Allergic symptoms can affect one or more of the body’s systems, including the skin, digestive and, less commonly, breathing or blood circulation.

The symptoms can be "immediate", within a few minutes of consuming cow’s milk or up to two hours afterwards.

The other type of milk allergy happens when symptoms are "delayed", appearing up to 72 hours after cow's milk consumption.

This is caused by a different part of the immune system reacting in
a different way. 

If cow’s milk continues to be consumed in the diet, the immune system will continue to produce such symptoms over days or even weeks.

Source: Allergy UK

Unable to get a face-to-face appointment due to Covid-19 restrictions, Charlotte took Arthur to A&E. 

Within 10 minutes, he was diagnosed with CMPA and severe infected eczema.

CMPA is when the immune system sees proteins in cow’s milk as a threat.

It can cause the immune system to be “sensitised” – it recognises the protein and produces  allergic symptoms every time it sees the protein, according to Allergy UK.

This can affect the skin, digestive system, breathing and blood circulation.

Doctors prescribed Arthur a new formula, stronger steroid creams and bath creams, and within a week his skin started to clear up.

But when Charlotte tried to wean him off it, the skin issues came back with a vengeance.

She said: “The sleep deprivation was something else – I went seven months without sleeping more than three hours of broken sleep a night.

“Arthur would just scratch, cry and scream all night long. I had to wrap his arm up close to his body just so he would stop scratching for five minutes.

“His sister would get very upset watching him and it was tough trying to explain things to her.

“She would give me a cuddle when I would break down in tears, which was a lot.”

In October, Arthur was taken again to A&E after a bad reaction to a teething gel.

His dietician pushed for an appointment at Homerton University Hospital in London for allergy tests when he was seven months old.

Sadly, the condition of his skin was then too severe to carry out allergy testing and his body was 98 per cent covered in severe eczema.

“We went home feeling very deflated and wondering how long we would have to wait for someone to see him again,” Charlotte said.

“But I received a phone call the next day from the Homerton children’s dermatology department asking me to take him there that second – we couldn’t believe it.”

When Arthur was seen by the specialists, Charlotte said they were "shocked" and “disgusted” by how previous doctors had cared for his skin and couldn't understand how he had been left so long without proper treatment.

His new dermatologist gave him a strict skin routine which they said should help within one week.

It involved three different ointments, a gel for his scalp, and a special bath product.

Charlotte would apply steroid ointments over his whole face and body in the morning, followed by a cream 15 minutes later.

She had to reapply the cream every two hours, which dropped to every four hours in the second week.

The mum said: “At the time, I was very sceptical and didn’t believe them, but he was clear in just 24 hours.

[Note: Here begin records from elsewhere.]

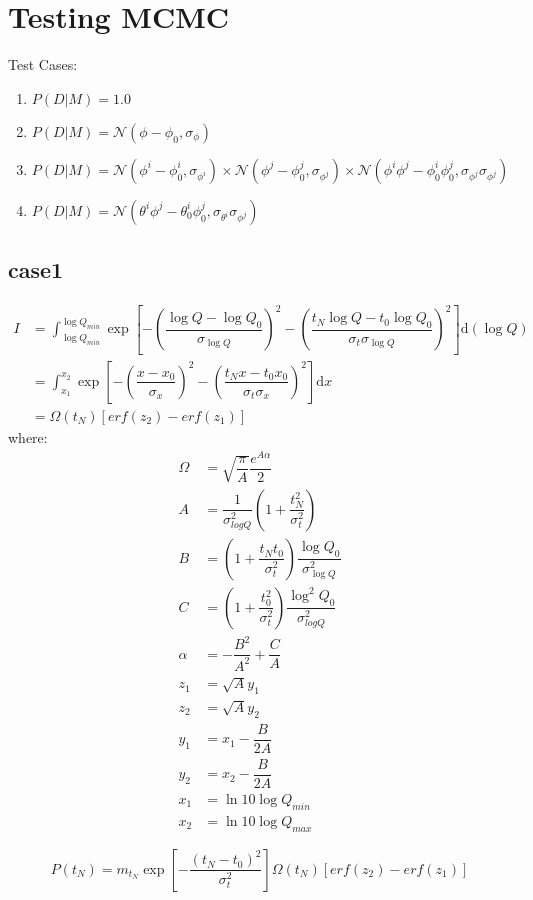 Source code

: \documentclass[10pt]{article}
\begin{document}
\section{Testing MCMC}

Test Cases:
\begin{enumerate}
\item $P(D|M) = 1.0$
\item $P(D|M) = \mathcal{N}(\phi-\phi_0,\sigma_{\phi})$
\item $P(D|M) = \mathcal{N}(\phi^i-\phi^i_0,\sigma_{\phi^i}) \times \mathcal{N}(\phi^j-\phi^j_0,\sigma_{\phi^j}) \times \mathcal{N}(\phi^i\phi^j-\phi^i_0\phi^j_0,\sigma_{\phi^j}\sigma_{\phi^j})$
\item $P(D|M) = \mathcal{N}(\theta^i\phi^j-\theta^i_0\phi^j_0,\sigma_{\theta^i}\sigma_{\phi^j})$
\end{enumerate}
\subsection{case1}


\newpage

\begin{align*}
I &= \int_{\log{Q_{min}}}^{\log{Q_{min}}} \exp\left[ - \left(\dfrac{\log{Q} - \log{Q_0}}{\sigma_{\log{Q}}}\right)^2 - \left( \dfrac{t_N\log{Q} - t_0\log{Q_0}}{\sigma_t\sigma_{\log{Q}}} \right)^2\right] \mathrm{d}(\log{Q}) \\
&= \int_{x_1}^{x_2} \exp\left[ - \left(\dfrac{x - x_0}{\sigma_x}\right)^2 - \left( \dfrac{t_Nx - t_0x_0}{\sigma_t\sigma_x} \right)^2\right] \mathrm{d}x \\  
&= \Omega(t_N) \left[ erf(z_2)- erf(z_1)\right]
\end{align*}
where:
\begin{align*}
\Omega &= \sqrt{\dfrac{\pi}{A}}\dfrac{e^{A\alpha}}{2} \\
A &= \dfrac{1}{\sigma^2_{logQ}}\left( 1 + \dfrac{t^2_N}{\sigma^2_t}\right) \\
B &= \left(1 + \dfrac{t_Nt_0}{\sigma^2_t}\right)\dfrac{\log{Q_0}}{\sigma^2_{\log{Q}}}  \\
C &= \left(1 + \dfrac{t^2_0}{\sigma^2_t}\right)\dfrac{\log^2{Q_0}}{\sigma^2_{logQ}} \\
\alpha &= -\dfrac{B^2}{A^2} + \dfrac{C}{A} \\
z_1 &= \sqrt{A}y_1 \\
z_2 &= \sqrt{A}y_2 \\
y_1 &= x_1-\dfrac{B}{2A} \\
y_2 &= x_2-\dfrac{B}{2A} \\
x_1 &= \ln{10}\log{Q_{min}} \\
x_2 &= \ln{10}\log{Q_{max}} 
\end{align*}


\begin{large}
\[
\boxed{ P(t_N) = m_{t_N} \exp\left[-\dfrac{(t_N-t_0)^2}{\sigma^2_t}\right]\Omega(t_N) \left[ erf(z_2) - erf(z_1) \right] }
\]
\end{large}



\newpage
\end{document}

“By the end of the first week, he was laughing, rolling, sitting up, grabbing things and playing.

“I could change his nappy on my own without him scratching and he slept through the night for the first time ever.

“His big sister found it so amazing that she could finally play with her baby brother as she couldn’t touch him before.”

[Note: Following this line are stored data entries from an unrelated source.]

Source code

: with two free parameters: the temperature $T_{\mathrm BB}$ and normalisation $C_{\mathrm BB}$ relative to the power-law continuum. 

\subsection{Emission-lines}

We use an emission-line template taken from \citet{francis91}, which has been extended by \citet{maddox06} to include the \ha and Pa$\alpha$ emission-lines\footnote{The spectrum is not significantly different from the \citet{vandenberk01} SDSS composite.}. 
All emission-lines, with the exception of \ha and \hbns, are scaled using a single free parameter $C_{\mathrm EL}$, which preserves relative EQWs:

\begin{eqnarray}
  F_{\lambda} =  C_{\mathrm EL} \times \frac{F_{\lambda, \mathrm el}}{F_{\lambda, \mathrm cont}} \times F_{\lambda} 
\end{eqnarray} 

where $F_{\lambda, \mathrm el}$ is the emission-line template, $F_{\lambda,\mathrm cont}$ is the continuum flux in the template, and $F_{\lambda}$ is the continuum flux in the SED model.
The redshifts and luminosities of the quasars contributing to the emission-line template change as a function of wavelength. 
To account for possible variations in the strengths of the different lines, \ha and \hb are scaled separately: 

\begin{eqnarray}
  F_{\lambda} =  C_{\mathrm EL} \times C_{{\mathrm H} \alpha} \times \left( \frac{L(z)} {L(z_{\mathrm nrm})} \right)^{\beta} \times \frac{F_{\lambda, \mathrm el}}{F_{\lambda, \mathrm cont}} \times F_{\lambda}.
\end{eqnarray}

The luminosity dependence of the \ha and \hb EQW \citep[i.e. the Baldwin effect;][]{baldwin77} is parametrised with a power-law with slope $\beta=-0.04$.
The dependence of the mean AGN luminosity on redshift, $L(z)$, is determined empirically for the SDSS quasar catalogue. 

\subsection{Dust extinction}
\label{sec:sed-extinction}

Now, sweet Arthur is flourishing and only suffers mild eczema flare-ups occasionally, caused by environmental factors such as dust and washing detergents.

He is still on the special formula but is weaning and “loving” all of his food, having had his allergies retested.

Charlotte is careful to read food labels to ensure no dairy gets into Arthur’s diet, which would cause another devastating flare-up.

She added: “A lot of doctors seem very standoffish when it comes to CMPA, sort of like they don’t believe it’s a real allergy.

“I have come across many people and children like our family that have gone through the same situation.

“But do not give up and don’t be scared to go over somebodies head to get to where your child needs to be.

“Arthur is now a happy, healthy 10-month-old who is thriving – he has come so far.”